El incendio declarado el pasado mes de julio en la Vall d’Uixó (Castellón) ha calcinado más de 9.500 hectáreas y ha dañado zonas de alto valor ecológico incluidas en la Red Natura 2000 y en el Parque Natural de la Serra d’Espadà, uno de los principales enclaves forestales de la Comunitat Valenciana, según ha informado SEO/BirdLife.
La organización conservacionista y científica ha detallado en un comunicado que el fuego ha afectado un perímetro de 89 kilómetros. Dentro de esa superficie se han visto dañadas directamente la ZEC y ZEPA Sierra de Espadán, la IBA Sierra de Espadán y unas 3.750 hectáreas del Parque Natural de la Serra d’Espadà.
SEO/BirdLife ha precisado que esa extensión calcinada dentro del parque natural representa alrededor del 12 % de la superficie total del espacio protegido. Esto implica que una parte significativa de su mosaico de hábitats ha quedado alterada en muy poco tiempo.
Aunque el incendio no se ha originado en el corazón del parque, su evolución ha terminado alcanzando sectores de elevado interés ecológico. Estos sectores destacan por la madurez de sus ecosistemas forestales y por la presencia de comunidades bien estructuradas que ahora han sufrido un impacto notable.
Entre los hábitats afectados figuran pinares maduros de pino carrasco, formaciones de matorral y maquia mediterránea. También se han visto dañados alcornocales, aunque en menor medida, pese a ser uno de los elementos más singulares y valiosos de la Serra d’Espadà.
El incendio ha afectado igualmente a dos microrreservas de flora situadas dentro del perímetro del fuego: Penya del Castell y Penyalba. En estas microrreservas aparecen hábitats de interés como pastizales mediterráneos, pinares mediterráneos endémicos y comunidades rupícolas de roquedos silíceos y calizos.
Según SEO/BirdLife, la pérdida de cobertura vegetal en una superficie tan extensa incrementará el riesgo de erosión, sobre todo en las zonas con mayor pendiente. Además, puede comprometer la capacidad de regeneración natural en aquellas áreas donde la severidad del fuego haya sido especialmente elevada.

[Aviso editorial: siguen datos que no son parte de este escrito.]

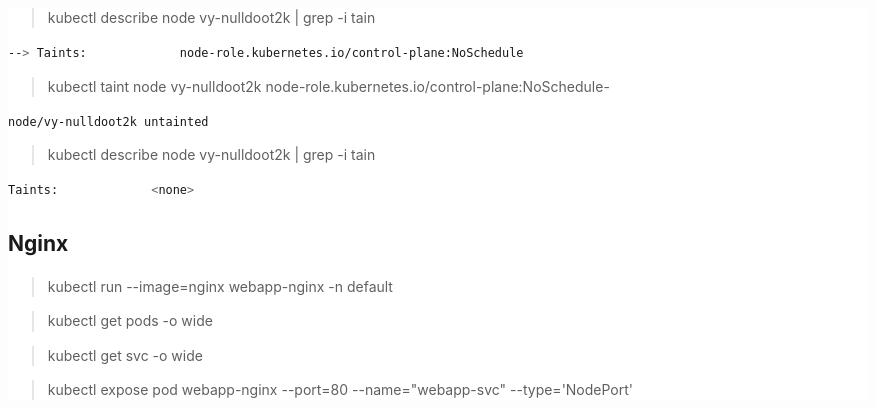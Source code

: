 > kubectl describe node vy-nulldoot2k | grep -i tain
```bash
--> Taints:             node-role.kubernetes.io/control-plane:NoSchedule
```

> kubectl taint node vy-nulldoot2k node-role.kubernetes.io/control-plane:NoSchedule-
```bash
node/vy-nulldoot2k untainted
```

> kubectl describe node vy-nulldoot2k | grep -i tain
```bash
Taints:             <none>
```

## Nginx

> kubectl run --image=nginx webapp-nginx -n default

> kubectl get pods -o wide

> kubectl get svc -o wide

> kubectl expose pod webapp-nginx --port=80 --name="webapp-svc" --type='NodePort'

Impacto sobre aves y fauna protegida
La zona quemada incluye la ZEPA Sierra de Espadán, declarada por la importancia de sus poblaciones de aves rapaces. En este contexto, SEO/BirdLife ha advertido de que podrían haberse visto afectadas especies como búho real, culebrera europea, halcón peregrino, gavilán común y cernícalo vulgar.
Más allá de las rapaces, el fuego ha dañado el hábitat de numerosas especies forestales y de matorral mediterráneo. Entre ellas, la organización cita al herrerillo capuchino, el agateador común, el arrendajo, la curruca cabecinegra, la curruca capirotada, el mirlo común, el petirrojo y el pinzón vulgar.
También se han visto afectadas especies asociadas a mosaicos agroforestales y a claros forestales. Es el caso de la perdiz roja, el abejaruco europeo, el alcaudón común y la tórtola europea, que utilizan estos ambientes como zonas de alimentación y refugio.
El incendio se ha producido además en plena época de reproducción y dependencia juvenil para muchas especies de fauna. Por ello, SEO/BirdLife considera probable que se haya producido mortalidad directa de ejemplares jóvenes y pérdida de áreas de alimentación fundamentales para el éxito reproductor de la temporada.
La entidad ha recordado que los impactos de un gran incendio forestal no finalizan cuando se extinguen las llamas. La recuperación ecológica de un territorio tan amplio requerirá años de seguimiento y actuaciones planificadas con criterios científicos.
SEO/BirdLife ha subrayado que resulta prioritario evaluar la severidad real del incendio y su impacto sobre los hábitats protegidos. También ve necesario identificar posibles afecciones a especies amenazadas que utilizan la zona de forma habitual.
La organización ha pedido evitar actuaciones de restauración agresivas que puedan dificultar la regeneración natural de los ecosistemas mediterráneos. En su lugar, plantea intervenciones selectivas que reduzcan el riesgo de erosión y favorezcan la recuperación progresiva de la vegetación autóctona.
Asimismo, ha reclamado que se refuerce el seguimiento de la biodiversidad en las áreas afectadas durante los próximos años. A su juicio, este control permitirá ajustar las medidas de gestión y comprobar la respuesta real de los ecosistemas tras el incendio.
Por último, SEO/BirdLife ha instado a impulsar una gestión forestal preventiva que favorezca paisajes más resilientes frente a incendios de gran magnitud. La entidad considera que una planificación adecuada del territorio puede reducir el riesgo de grandes fuegos y limitar sus consecuencias ecológicas y sociales en comarcas como la Plana Baixa y el conjunto de la Comunitat Valenciana.